--- STORED DATA Enclosed Below ---

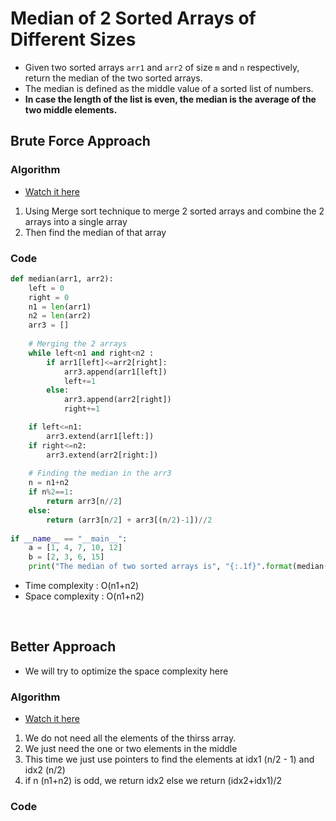 # Median of 2 Sorted Arrays of Different Sizes

- Given two sorted arrays `arr1` and `arr2` of size `m` and `n` respectively, return the median of the two sorted arrays. 
- The median is defined as the middle value of a sorted list of numbers. 
- **In case the length of the list is even, the median is the average of the two middle elements.**

## Brute Force Approach

### Algorithm 

- [Watch it here](https://youtu.be/C2rRzz-JDk8?si=rYasm22ym8a3roCH&t=174)
1. Using Merge sort technique to merge 2 sorted arrays and combine the 2 arrays into a single array
2. Then find the median of that array

### Code 

```python
def median(arr1, arr2):
    left = 0
    right = 0
    n1 = len(arr1)
    n2 = len(arr2)
    arr3 = []
    
    # Merging the 2 arrays
    while left<n1 and right<n2 :
        if arr1[left]<=arr2[right]:
            arr3.append(arr1[left])
            left+=1
        else:
            arr3.append(arr2[right])
            right+=1

    if left<=n1:
        arr3.extend(arr1[left:])
    if right<=n2:
        arr3.extend(arr2[right:])
    
    # Finding the median in the arr3
    n = n1+n2
    if n%2==1:
        return arr3[n//2]
    else:
        return (arr3[n/2] + arr3[(n/2)-1])//2
        
if __name__ == "__main__":
    a = [1, 4, 7, 10, 12]
    b = [2, 3, 6, 15]
    print("The median of two sorted arrays is", "{:.1f}".format(median(a, b)))
```
- Time complexity : O(n1+n2) 
- Space complexity : O(n1+n2)

<br>

## Better Approach 

- We will try to optimize the space complexity here

### Algorithm 

- [Watch it here](https://youtu.be/C2rRzz-JDk8?si=kLDZasKipowwGUtv&t=523_)
1. We do not need all the elements of the thirss array. 
2. We just need the one or two elements in the middle 
3. This time we just use pointers to find the elements at idx1 (n/2 - 1) and idx2 (n/2)
4. if n (n1+n2) is odd, we return idx2 else we return (idx2+idx1)/2
   
### Code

--- End of Enclosed STORED DATA ---

*HOW TO COMPLETE THIS TASK*. Quote all the records verbatim, dropping any pictures from your copy.

*SOLUTION TO THIS TASK*.
 # Median of 2 Sorted Arrays of Different Sizes

- Given two sorted arrays `arr1` and `arr2` of size `m` and `n` respectively, return the median of the two sorted arrays. 
- The median is defined as the middle value of a sorted list of numbers. 
- **In case the length of the list is even, the median is the average of the two middle elements.**

## Brute Force Approach

### Algorithm 

- [Watch it here](https://youtu.be/C2rRzz-JDk8?si=rYasm22ym8a3roCH&t=174)
1. Using Merge sort technique to merge 2 sorted arrays and combine the 2 arrays into a single array
2. Then find the median of that array

### Code 

```python
def median(arr1, arr2):
    left = 0
    right = 0
    n1 = len(arr1)
    n2 = len(arr2)
    arr3 = []
    
    # Merging the 2 arrays
    while left<n1 and right<n2 :
        if arr1[left]<=arr2[right]:
            arr3.append(arr1[left])
            left+=1
        else:
            arr3.append(arr2[right])
            right+=1

    if left<=n1:
        arr3.extend(arr1[left:])
    if right<=n2:
        arr3.extend(arr2[right:])
    
    # Finding the median in the arr3
    n = n1+n2
    if n%2==1:
        return arr3[n//2]
    else:
        return (arr3[n/2] + arr3[(n/2)-1])//2
        
if __name__ == "__main__":
    a = [1, 4, 7, 10, 12]
    b = [2, 3, 6, 15]
    print("The median of two sorted arrays is", "{:.1f}".format(median(a, b)))
```
- Time complexity : O(n1+n2) 
- Space complexity : O(n1+n2)

<br>

## Better Approach 

- We will try to optimize the space complexity here

### Algorithm 

- [Watch it here](https://youtu.be/C2rRzz-JDk8?si=kLDZasKipowwGUtv&t=523_)
1. We do not need all the elements of the thirss array. 
2. We just need the one or two elements in the middle 
3. This time we just use pointers to find the elements at idx1 (n/2 - 1) and idx2 (n/2)
4. if n (n1+n2) is odd, we return idx2 else we return (idx2+idx1)/2
   
### Code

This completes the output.